### Assigned task
Extract all lines from the data beneath that include the word "Refer".

[[ Data provided open ]]

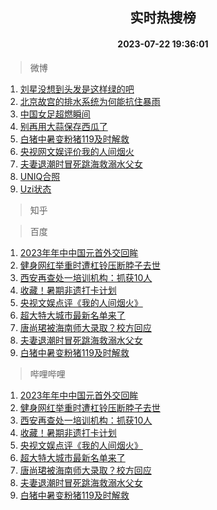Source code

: <div align="center"><h2>实时热搜榜</h2><h4>2023-07-22 19:36:01</h4></div>

> 微博  

1. [刘星没想到头发是这样绿的吧](https://s.weibo.com/weibo?q=%23%E5%88%98%E6%98%9F%E6%B2%A1%E6%83%B3%E5%88%B0%E5%A4%B4%E5%8F%91%E6%98%AF%E8%BF%99%E6%A0%B7%E7%BB%BF%E7%9A%84%E5%90%A7%23&t=31&band_rank=1&Refer=top)<br />
2. [北京故宫的排水系统为何能抗住暴雨](https://s.weibo.com/weibo?q=%23%E5%8C%97%E4%BA%AC%E6%95%85%E5%AE%AB%E7%9A%84%E6%8E%92%E6%B0%B4%E7%B3%BB%E7%BB%9F%E4%B8%BA%E4%BD%95%E8%83%BD%E6%8A%97%E4%BD%8F%E6%9A%B4%E9%9B%A8%23&t=31&band_rank=2&Refer=top)<br />
3. [中国女足超燃瞬间](https://s.weibo.com/weibo?q=%23%E4%B8%AD%E5%9B%BD%E5%A5%B3%E8%B6%B3%E8%B6%85%E7%87%83%E7%9E%AC%E9%97%B4%23&t=31&band_rank=3&Refer=top)<br />
4. [别再用大蒜保存西瓜了](https://s.weibo.com/weibo?q=%23%E5%88%AB%E5%86%8D%E7%94%A8%E5%A4%A7%E8%92%9C%E4%BF%9D%E5%AD%98%E8%A5%BF%E7%93%9C%E4%BA%86%23&t=31&band_rank=4&Refer=top)<br />
5. [白猪中暑变粉猪119及时解救](https://s.weibo.com/weibo?q=%23%E7%99%BD%E7%8C%AA%E4%B8%AD%E6%9A%91%E5%8F%98%E7%B2%89%E7%8C%AA119%E5%8F%8A%E6%97%B6%E8%A7%A3%E6%95%91%23&t=31&band_rank=5&Refer=top)<br />
6. [央视网文娱评价我的人间烟火](https://s.weibo.com/weibo?q=%23%E5%A4%AE%E8%A7%86%E7%BD%91%E6%96%87%E5%A8%B1%E8%AF%84%E4%BB%B7%E6%88%91%E7%9A%84%E4%BA%BA%E9%97%B4%E7%83%9F%E7%81%AB%23&t=31&band_rank=6&Refer=top)<br />
7. [夫妻退潮时冒死跳海救溺水父女](https://s.weibo.com/weibo?q=%23%E5%A4%AB%E5%A6%BB%E9%80%80%E6%BD%AE%E6%97%B6%E5%86%92%E6%AD%BB%E8%B7%B3%E6%B5%B7%E6%95%91%E6%BA%BA%E6%B0%B4%E7%88%B6%E5%A5%B3%23&t=31&band_rank=7&Refer=top)<br />
8. [UNIQ合照](https://s.weibo.com/weibo?q=UNIQ%E5%90%88%E7%85%A7&t=31&band_rank=8&Refer=top)<br />
9. [Uzi状态](https://s.weibo.com/weibo?q=Uzi%E7%8A%B6%E6%80%81&t=31&band_rank=9&Refer=top)<br />

> 知乎  


> 百度  

1. [2023年年中中国元首外交回眸](https://www.baidu.com/s?wd=2023%E5%B9%B4%E5%B9%B4%E4%B8%AD%E4%B8%AD%E5%9B%BD%E5%85%83%E9%A6%96%E5%A4%96%E4%BA%A4%E5%9B%9E%E7%9C%B8&sa=fyb_news&rsv_dl=fyb_news)<br />
2. [健身网红举重时遭杠铃压断脖子去世](https://www.baidu.com/s?wd=%E5%81%A5%E8%BA%AB%E7%BD%91%E7%BA%A2%E4%B8%BE%E9%87%8D%E6%97%B6%E9%81%AD%E6%9D%A0%E9%93%83%E5%8E%8B%E6%96%AD%E8%84%96%E5%AD%90%E5%8E%BB%E4%B8%96&sa=fyb_news&rsv_dl=fyb_news)<br />
3. [西安再查处一培训机构：抓获10人](https://www.baidu.com/s?wd=%E8%A5%BF%E5%AE%89%E5%86%8D%E6%9F%A5%E5%A4%84%E4%B8%80%E5%9F%B9%E8%AE%AD%E6%9C%BA%E6%9E%84%EF%BC%9A%E6%8A%93%E8%8E%B710%E4%BA%BA&sa=fyb_news&rsv_dl=fyb_news)<br />
4. [收藏！暑期非遗打卡计划](https://www.baidu.com/s?wd=%E6%94%B6%E8%97%8F%EF%BC%81%E6%9A%91%E6%9C%9F%E9%9D%9E%E9%81%97%E6%89%93%E5%8D%A1%E8%AE%A1%E5%88%92&sa=fyb_news&rsv_dl=fyb_news)<br />
5. [央视文娱点评《我的人间烟火》](https://www.baidu.com/s?wd=%E5%A4%AE%E8%A7%86%E6%96%87%E5%A8%B1%E7%82%B9%E8%AF%84%E3%80%8A%E6%88%91%E7%9A%84%E4%BA%BA%E9%97%B4%E7%83%9F%E7%81%AB%E3%80%8B&sa=fyb_news&rsv_dl=fyb_news)<br />
6. [超大特大城市最新名单来了](https://www.baidu.com/s?wd=%E8%B6%85%E5%A4%A7%E7%89%B9%E5%A4%A7%E5%9F%8E%E5%B8%82%E6%9C%80%E6%96%B0%E5%90%8D%E5%8D%95%E6%9D%A5%E4%BA%86&sa=fyb_news&rsv_dl=fyb_news)<br />
7. [唐尚珺被海南师大录取？校方回应](https://www.baidu.com/s?wd=%E5%94%90%E5%B0%9A%E7%8F%BA%E8%A2%AB%E6%B5%B7%E5%8D%97%E5%B8%88%E5%A4%A7%E5%BD%95%E5%8F%96%EF%BC%9F%E6%A0%A1%E6%96%B9%E5%9B%9E%E5%BA%94&sa=fyb_news&rsv_dl=fyb_news)<br />
8. [夫妻退潮时冒死跳海救溺水父女](https://www.baidu.com/s?wd=%E5%A4%AB%E5%A6%BB%E9%80%80%E6%BD%AE%E6%97%B6%E5%86%92%E6%AD%BB%E8%B7%B3%E6%B5%B7%E6%95%91%E6%BA%BA%E6%B0%B4%E7%88%B6%E5%A5%B3&sa=fyb_news&rsv_dl=fyb_news)<br />
9. [白猪中暑变粉猪119及时解救](https://www.baidu.com/s?wd=%E7%99%BD%E7%8C%AA%E4%B8%AD%E6%9A%91%E5%8F%98%E7%B2%89%E7%8C%AA119%E5%8F%8A%E6%97%B6%E8%A7%A3%E6%95%91&sa=fyb_news&rsv_dl=fyb_news)<br />

> 哔哩哔哩  

1. [2023年年中中国元首外交回眸](https://www.baidu.com/s?wd=2023%E5%B9%B4%E5%B9%B4%E4%B8%AD%E4%B8%AD%E5%9B%BD%E5%85%83%E9%A6%96%E5%A4%96%E4%BA%A4%E5%9B%9E%E7%9C%B8&sa=fyb_news&rsv_dl=fyb_news)<br />
2. [健身网红举重时遭杠铃压断脖子去世](https://www.baidu.com/s?wd=%E5%81%A5%E8%BA%AB%E7%BD%91%E7%BA%A2%E4%B8%BE%E9%87%8D%E6%97%B6%E9%81%AD%E6%9D%A0%E9%93%83%E5%8E%8B%E6%96%AD%E8%84%96%E5%AD%90%E5%8E%BB%E4%B8%96&sa=fyb_news&rsv_dl=fyb_news)<br />
3. [西安再查处一培训机构：抓获10人](https://www.baidu.com/s?wd=%E8%A5%BF%E5%AE%89%E5%86%8D%E6%9F%A5%E5%A4%84%E4%B8%80%E5%9F%B9%E8%AE%AD%E6%9C%BA%E6%9E%84%EF%BC%9A%E6%8A%93%E8%8E%B710%E4%BA%BA&sa=fyb_news&rsv_dl=fyb_news)<br />
4. [收藏！暑期非遗打卡计划](https://www.baidu.com/s?wd=%E6%94%B6%E8%97%8F%EF%BC%81%E6%9A%91%E6%9C%9F%E9%9D%9E%E9%81%97%E6%89%93%E5%8D%A1%E8%AE%A1%E5%88%92&sa=fyb_news&rsv_dl=fyb_news)<br />
5. [央视文娱点评《我的人间烟火》](https://www.baidu.com/s?wd=%E5%A4%AE%E8%A7%86%E6%96%87%E5%A8%B1%E7%82%B9%E8%AF%84%E3%80%8A%E6%88%91%E7%9A%84%E4%BA%BA%E9%97%B4%E7%83%9F%E7%81%AB%E3%80%8B&sa=fyb_news&rsv_dl=fyb_news)<br />
6. [超大特大城市最新名单来了](https://www.baidu.com/s?wd=%E8%B6%85%E5%A4%A7%E7%89%B9%E5%A4%A7%E5%9F%8E%E5%B8%82%E6%9C%80%E6%96%B0%E5%90%8D%E5%8D%95%E6%9D%A5%E4%BA%86&sa=fyb_news&rsv_dl=fyb_news)<br />
7. [唐尚珺被海南师大录取？校方回应](https://www.baidu.com/s?wd=%E5%94%90%E5%B0%9A%E7%8F%BA%E8%A2%AB%E6%B5%B7%E5%8D%97%E5%B8%88%E5%A4%A7%E5%BD%95%E5%8F%96%EF%BC%9F%E6%A0%A1%E6%96%B9%E5%9B%9E%E5%BA%94&sa=fyb_news&rsv_dl=fyb_news)<br />
8. [夫妻退潮时冒死跳海救溺水父女](https://www.baidu.com/s?wd=%E5%A4%AB%E5%A6%BB%E9%80%80%E6%BD%AE%E6%97%B6%E5%86%92%E6%AD%BB%E8%B7%B3%E6%B5%B7%E6%95%91%E6%BA%BA%E6%B0%B4%E7%88%B6%E5%A5%B3&sa=fyb_news&rsv_dl=fyb_news)<br />
9. [白猪中暑变粉猪119及时解救](https://www.baidu.com/s?wd=%E7%99%BD%E7%8C%AA%E4%B8%AD%E6%9A%91%E5%8F%98%E7%B2%89%E7%8C%AA119%E5%8F%8A%E6%97%B6%E8%A7%A3%E6%95%91&sa=fyb_news&rsv_dl=fyb_news)<br />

[[ Data provided closed ]]

### Written answer
1. [刘星没想到头发是这样绿的吧](https://s.weibo.com/weibo?q=%23%E5%88%98%E6%98%9F%E6%B2%A1%E6%83%B3%E5%88%B0%E5%A4%B4%E5%8F%91%E6%98%AF%E8%BF%99%E6%A0%B7%E7%BB%BF%E7%9A%84%E5%90%A7%23&t=31&band_rank=1&Refer=top)<br />
2. [北京故宫的排水系统为何能抗住暴雨](https://s.weibo.com/weibo?q=%23%E5%8C%97%E4%BA%AC%E6%95%85%E5%AE%AB%E7%9A%84%E6%8E%92%E6%B0%B4%E7%B3%BB%E7%BB%9F%E4%B8%BA%E4%BD%95%E8%83%BD%E6%8A%97%E4%BD%8F%E6%9A%B4%E9%9B%A8%23&t=31&band_rank=2&Refer=top)<br />
3. [中国女足超燃瞬间](https://s.weibo.com/weibo?q=%23%E4%B8%AD%E5%9B%BD%E5%A5%B3%E8%B6%B3%E8%B6%85%E7%87%83%E7%9E%AC%E9%97%B4%23&t=31&band_rank=3&Refer=top)<br />
4. [别再用大蒜保存西瓜了](https://s.weibo.com/weibo?q=%23%E5%88%AB%E5%86%8D%E7%94%A8%E5%A4%A7%E8%92%9C%E4%BF%9D%E5%AD%98%E8%A5%BF%E7%93%9C%E4%BA%86%23&t=31&band_rank=4&Refer=top)<br />
5. [白猪中暑变粉猪119及时解救](https://s.weibo.com/weibo?q=%23%E7%99%BD%E7%8C%AA%E4%B8%AD%E6%9A%91%E5%8F%98%E7%B2%89%E7%8C%AA119%E5%8F%8A%E6%97%B6%E8%A7%A3%E6%95%91%23&t=31&band_rank=5&Refer=top)<br />
6. [央视网文娱评价我的人间烟火](https://s.weibo.com/weibo?q=%23%E5%A4%AE%E8%A7%86%E7%BD%91%E6%96%87%E5%A8%B1%E8%AF%84%E4%BB%B7%E6%88%91%E7%9A%84%E4%BA%BA%E9%97%B4%E7%83%9F%E7%81%AB%23&t=31&band_rank=6&Refer=top)<br />
7. [夫妻退潮时冒死跳海救溺水父女](https://s.weibo.com/weibo?q=%23%E5%A4%AB%E5%A6%BB%E9%80%80%E6%BD%AE%E6%97%B6%E5%86%92%E6%AD%BB%E8%B7%B3%E6%B5%B7%E6%95%91%E6%BA%BA%E6%B0%B4%E7%88%B6%E5%A5%B3%23&t=31&band_rank=7&Refer=top)<br />
8. [UNIQ合照](https://s.weibo.com/weibo?q=UNIQ%E5%90%88%E7%85%A7&t=31&band_rank=8&Refer=top)<br />
9. [Uzi状态](https://s.weibo.com/weibo?q=Uzi%E7%8A%B6%E6%80%81&t=31&band_rank=9&Refer=top)<br />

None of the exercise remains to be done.